Banking company JPMorgan Chase is investing $12 million into five organizations working to improve housing affordability in the Black, Hispanic and Latin communities. About $2.5 million of that money will be invested in Atlanta.
The investment announced Tuesday in Atlanta will come from a larger, five-year program that aims to spend $400 million toward homeownership stability for underserved households.
JPMorgan CEO Jamie Dimon made the announcement Tuesday from Herman J. Russell Center for Innovation and Entrepreneurship (RCIE). He discussed his commitment to closing the housing affordability gap through public/private partnerships during his chat with Atlanta Mayor Andre Dickens.
“You’re making a huge statement. This is not just charity,” Dickens said. “This is about making sure that you invest in the future of all Americans.”
The Atlanta portion of the JPMorgan investment will go through the Atlanta Neighborhood Development Partnership over the next three years. The nonprofit wants to prioritize risk-sharing business partnerships with smaller, local Black-owned real estate firms.
John O’Callaghan, Atlanta Neighborhood Development Partnership president and CEO, said the funds will also help them develop more affordable single-family homes, which will in turn create wealth in minority communities.
“Atlanta’s got an affordable housing problem,” O’Callaghan said. “So we’re working on this model to connect capital to small, often Black-owned, businesses whose product is a home that keeps people in their neighborhood.”
Credit: TNS
Credit: TNS
JPMorgan is also making a $2 million three-year commitment to the national, California-based Grounded Solutions Network nonprofit. The national nonprofit will use those funds to help distressed homeowners remain in their homes in Atlanta, Chicago, Houston and Minneapolis, according to JPMorgan officials. The nonprofit will also increase technical skills, production rates, and capacity of community land trusts and other nonprofit housing programs with the funds.
The Housing Partnership Network, Center for Community Self-Help, and Parity Homes will also receive millions of dollars from JPMorgan. The Urban Institute plans to work with the banking company to measure the impact of each organization’s work, according to the firm.
JPMorgan is the latest banking giant to invest into affordable housing efforts. Last week, Wells Fargo announced plans to put $1.3 million into an initiative to build 1,000 Atlanta homes on church-owned land.
Soaring housing costs have created affordability barriers for many citizens. Meanwhile, Black communities are still dealing with the negative impact of redlining, a discriminatory practice institutionalized by the federal government during the New Deal era and implemented then and now by private lenders, according to U.S. Department of Justice.
In October, the DOJ created an initiative to address redlining, which is prohibited by the Fair Housing Act and the Equal Credit Opportunity Act.
Dimon said the pandemic and the Minneapolis police murder of George Floyd showed that minority communities still “pay a much heavier price” across the board to live in America.
He said those events spurred JPMorgan to invest $30 billion into racial equity. But he said it’s going to take more than that to improve the inner-city schools, health care systems, and regulations negatively impacting budding small businesses. He urged more big companies to step up to help underserved communities.

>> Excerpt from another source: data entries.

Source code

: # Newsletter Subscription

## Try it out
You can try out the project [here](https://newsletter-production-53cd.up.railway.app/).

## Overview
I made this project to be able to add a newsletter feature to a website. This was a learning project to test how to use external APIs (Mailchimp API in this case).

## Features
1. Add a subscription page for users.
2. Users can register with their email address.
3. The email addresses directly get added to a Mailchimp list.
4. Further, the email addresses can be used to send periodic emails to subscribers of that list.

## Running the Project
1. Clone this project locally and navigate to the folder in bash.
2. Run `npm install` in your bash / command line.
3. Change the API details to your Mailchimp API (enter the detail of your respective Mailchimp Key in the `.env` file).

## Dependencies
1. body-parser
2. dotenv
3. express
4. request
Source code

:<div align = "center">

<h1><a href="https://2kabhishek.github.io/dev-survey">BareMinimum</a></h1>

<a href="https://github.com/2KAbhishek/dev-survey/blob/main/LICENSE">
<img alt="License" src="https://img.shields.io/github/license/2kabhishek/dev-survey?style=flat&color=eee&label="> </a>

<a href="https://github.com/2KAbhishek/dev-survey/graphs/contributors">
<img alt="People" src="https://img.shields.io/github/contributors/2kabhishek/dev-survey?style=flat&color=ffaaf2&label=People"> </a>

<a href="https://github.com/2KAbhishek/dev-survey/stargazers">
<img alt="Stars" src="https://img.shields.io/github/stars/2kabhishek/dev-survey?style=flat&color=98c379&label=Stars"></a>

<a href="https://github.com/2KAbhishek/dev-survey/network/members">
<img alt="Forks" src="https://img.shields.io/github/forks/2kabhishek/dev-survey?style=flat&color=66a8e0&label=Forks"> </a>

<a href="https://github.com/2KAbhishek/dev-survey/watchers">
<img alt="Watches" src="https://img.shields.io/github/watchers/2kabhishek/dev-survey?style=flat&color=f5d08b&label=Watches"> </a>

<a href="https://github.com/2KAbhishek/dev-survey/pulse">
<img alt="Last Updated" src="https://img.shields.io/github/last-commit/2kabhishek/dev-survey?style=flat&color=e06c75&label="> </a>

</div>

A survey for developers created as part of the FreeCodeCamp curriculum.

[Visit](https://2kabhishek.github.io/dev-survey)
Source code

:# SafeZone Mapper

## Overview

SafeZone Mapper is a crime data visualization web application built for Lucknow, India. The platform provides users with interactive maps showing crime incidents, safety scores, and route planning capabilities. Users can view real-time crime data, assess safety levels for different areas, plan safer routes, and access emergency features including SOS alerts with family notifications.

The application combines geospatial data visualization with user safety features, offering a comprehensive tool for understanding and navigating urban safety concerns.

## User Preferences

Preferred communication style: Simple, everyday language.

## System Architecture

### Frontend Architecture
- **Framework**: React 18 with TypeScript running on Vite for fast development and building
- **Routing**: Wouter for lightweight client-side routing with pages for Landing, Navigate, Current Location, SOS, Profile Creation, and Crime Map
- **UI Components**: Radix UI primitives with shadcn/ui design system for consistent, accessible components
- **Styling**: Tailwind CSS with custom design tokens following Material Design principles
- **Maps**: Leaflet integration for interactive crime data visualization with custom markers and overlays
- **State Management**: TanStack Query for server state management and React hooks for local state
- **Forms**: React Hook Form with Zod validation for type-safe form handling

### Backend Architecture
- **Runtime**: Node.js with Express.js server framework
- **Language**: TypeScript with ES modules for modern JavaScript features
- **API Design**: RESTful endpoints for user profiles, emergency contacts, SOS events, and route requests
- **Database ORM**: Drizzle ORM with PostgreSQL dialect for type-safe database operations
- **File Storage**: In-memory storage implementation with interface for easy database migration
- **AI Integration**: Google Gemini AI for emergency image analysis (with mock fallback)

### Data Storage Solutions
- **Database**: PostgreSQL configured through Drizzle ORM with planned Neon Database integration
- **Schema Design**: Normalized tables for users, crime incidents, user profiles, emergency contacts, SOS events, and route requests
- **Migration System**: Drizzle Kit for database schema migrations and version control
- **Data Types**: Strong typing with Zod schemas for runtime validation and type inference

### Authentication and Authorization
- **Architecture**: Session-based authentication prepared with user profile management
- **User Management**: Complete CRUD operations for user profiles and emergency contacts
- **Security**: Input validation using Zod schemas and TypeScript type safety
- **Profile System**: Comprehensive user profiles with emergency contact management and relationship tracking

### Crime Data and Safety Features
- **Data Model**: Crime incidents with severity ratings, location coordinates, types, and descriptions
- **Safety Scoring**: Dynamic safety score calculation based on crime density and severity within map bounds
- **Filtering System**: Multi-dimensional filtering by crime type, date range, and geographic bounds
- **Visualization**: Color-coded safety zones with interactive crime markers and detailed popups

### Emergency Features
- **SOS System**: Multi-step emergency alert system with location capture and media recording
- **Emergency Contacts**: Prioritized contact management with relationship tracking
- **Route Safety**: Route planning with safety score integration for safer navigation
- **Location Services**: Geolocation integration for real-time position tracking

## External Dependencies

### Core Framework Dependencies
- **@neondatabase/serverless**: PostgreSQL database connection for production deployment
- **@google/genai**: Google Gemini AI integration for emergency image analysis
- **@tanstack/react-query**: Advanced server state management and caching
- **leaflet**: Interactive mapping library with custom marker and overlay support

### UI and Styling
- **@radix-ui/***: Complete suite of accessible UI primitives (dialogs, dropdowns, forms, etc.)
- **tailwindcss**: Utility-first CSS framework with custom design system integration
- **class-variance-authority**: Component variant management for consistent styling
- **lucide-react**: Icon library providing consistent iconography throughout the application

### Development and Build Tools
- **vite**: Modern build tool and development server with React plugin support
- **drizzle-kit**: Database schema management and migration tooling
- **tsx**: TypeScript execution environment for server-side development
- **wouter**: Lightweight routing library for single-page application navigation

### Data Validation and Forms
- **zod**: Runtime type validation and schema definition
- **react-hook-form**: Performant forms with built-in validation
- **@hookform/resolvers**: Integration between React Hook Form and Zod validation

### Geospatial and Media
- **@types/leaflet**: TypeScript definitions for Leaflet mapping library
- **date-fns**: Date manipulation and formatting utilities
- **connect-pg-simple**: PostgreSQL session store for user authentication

Credit: Miguel Martinez for The Atlanta Journal-Constitution
Credit: Miguel Martinez for The Atlanta Journal-Constitution
“You need jobs, you need housing, and all these other things. It’s not just one thing,” Dimon said. “You’ve got to make progress in all these things at once.”
Dickens lauded JPMorgan’s efforts as the bedrock of support for addressing the wealth gap. The mayor said these initiatives help people who are working to become homeowners in the near future.
“We don’t want people living in subsidized housing forever,” Dickens said. “We want them to graduate out of the need to have supportive housing.”